Cairo, (ST) _Two Egyptian protesters were killed and dozens were injured and cases of suffocation were reported due to escalated confrontations on Saturday afternoon at Qasr al-Nil Bridge near Tahrir Square in Cairo, and Egyptian security forces’ use of cartridges and tear gas against demonstrators.
Head of the Egyptian Authority for Relief Dr. Mohamed Sultan detailed that one protester died in Qasr Al-Aini hospital as a result of an acute respiratory problem and 9 others were wounded from dumping of tear gas heavily
News reports in Cairo quoted security sources that two people, a man in his 30s and a young boy, had died in Cairo from the effects of tear gas and rubber bullets. A total of 65 people were injured.

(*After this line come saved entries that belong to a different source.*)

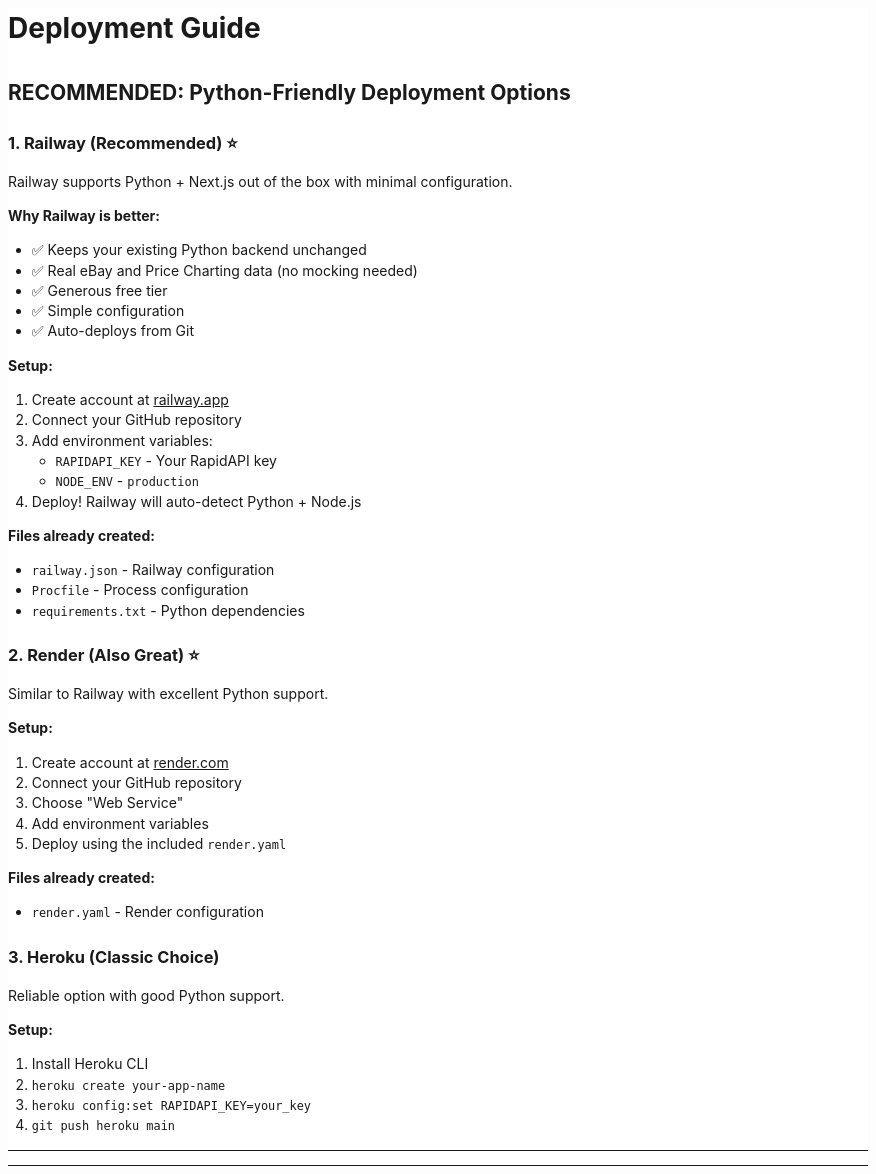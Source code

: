 # Deployment Guide

## RECOMMENDED: Python-Friendly Deployment Options

### 1. Railway (Recommended) ⭐
Railway supports Python + Next.js out of the box with minimal configuration.

**Why Railway is better:**
- ✅ Keeps your existing Python backend unchanged
- ✅ Real eBay and Price Charting data (no mocking needed)
- ✅ Generous free tier
- ✅ Simple configuration
- ✅ Auto-deploys from Git

**Setup:**
1. Create account at [railway.app](https://railway.app)
2. Connect your GitHub repository
3. Add environment variables:
   - `RAPIDAPI_KEY` - Your RapidAPI key
   - `NODE_ENV` - `production`
4. Deploy! Railway will auto-detect Python + Node.js

**Files already created:**
- `railway.json` - Railway configuration
- `Procfile` - Process configuration
- `requirements.txt` - Python dependencies

### 2. Render (Also Great) ⭐
Similar to Railway with excellent Python support.

**Setup:**
1. Create account at [render.com](https://render.com)
2. Connect your GitHub repository  
3. Choose "Web Service"
4. Add environment variables
5. Deploy using the included `render.yaml`

**Files already created:**
- `render.yaml` - Render configuration

### 3. Heroku (Classic Choice)
Reliable option with good Python support.

**Setup:**
1. Install Heroku CLI
2. `heroku create your-app-name`
3. `heroku config:set RAPIDAPI_KEY=your_key`
4. `git push heroku main`

---

---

In Port Said, where the army took over security in the city centre from the police on Friday, about 2,000 residents who want the local fans spared execution blockaded ferries crossing the Suez Canal. Witnesses said youths also untied moored speedboats used to supply shipping on the waterway, hoping the boats would drift into the path of passing vessels.
Military police recovered five speedboats and brought them back to shore, but two were still drifting, one witness said.
Authorities controlling the Canal, an artery for global trade and major income source for the Egyptian government, said through traffic had not been affected. “The canal … is safe and open to all ships passing through it,” Suez Canal Authority spokesman Tarek Hassanein told the MENA news agency.
“In a separate security threat, the Egyptian Interior Ministry ordered police in the Sinai Peninsula to raise their state of alert after receiving intelligence that jihadists might attack them, MENA reported.
Officials have expressed growing worries about security in the desert region, which borders Israel and is home to a number of tourist resorts.
General unrest is rife as Egypt’s poor suffer badly from the economic crisis. Foreign currency reserves have slid to critically low levels and are now little more than a third of what they were in the last days of Mubarak.
The Egyptian pound has lost 14 percent against the dollar since the 2011 incidents and the budget deficit is soaring to unmanageable levels due to the cost of fuel and food subsidies.